What you should do: Every entry below is to be returned unchanged. Images are not part of the copy.

(Stored data)
▬▬▬▬▬▬

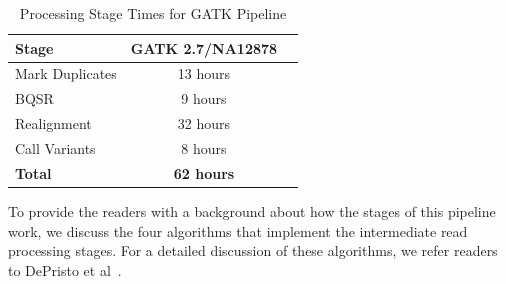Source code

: \documentclass[10pt,twocolumn]{article}
\theoremstyle{plain}
\begin{document}
\begin{table}[h]
\caption{Processing Stage Times for GATK Pipeline}
\label{tab:stage-time}
\begin{center}
\begin{tabular}{| l | c | c |}
\hline
\bf Stage & \bf GATK 2.7/NA12878 \\
\hline
Mark Duplicates & 13 hours\\
BQSR & 9 hours\\
Realignment & 32 hours\\
Call Variants & 8 hours\\ \hline
\bf Total & \bf 62 hours\\ %
\hline
\end{tabular}
\end{center}
\end{table}

To provide the readers with a background about how the stages of this pipeline work, we discuss the four algorithms that
implement the intermediate read processing stages. For a detailed discussion of these algorithms, we refer readers to DePristo
et al~\cite{depristo11}.
\end{document}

▬▬▬▬▬▬

Reply:
Source code

: \documentclass[10pt,twocolumn]{article}
\theoremstyle{plain}
\begin{document}
\begin{table}[h]
\caption{Processing Stage Times for GATK Pipeline}
\label{tab:stage-time}
\begin{center}
\begin{tabular}{| l | c | c |}
\hline
\bf Stage & \bf GATK 2.7/NA12878 \\
\hline
Mark Duplicates & 13 hours\\
BQSR & 9 hours\\
Realignment & 32 hours\\
Call Variants & 8 hours\\ \hline
\bf Total & \bf 62 hours\\ %
\hline
\end{tabular}
\end{center}
\end{table}

To provide the readers with a background about how the stages of this pipeline work, we discuss the four algorithms that
implement the intermediate read processing stages. For a detailed discussion of these algorithms, we refer readers to DePristo
et al~\cite{depristo11}.
\end{document}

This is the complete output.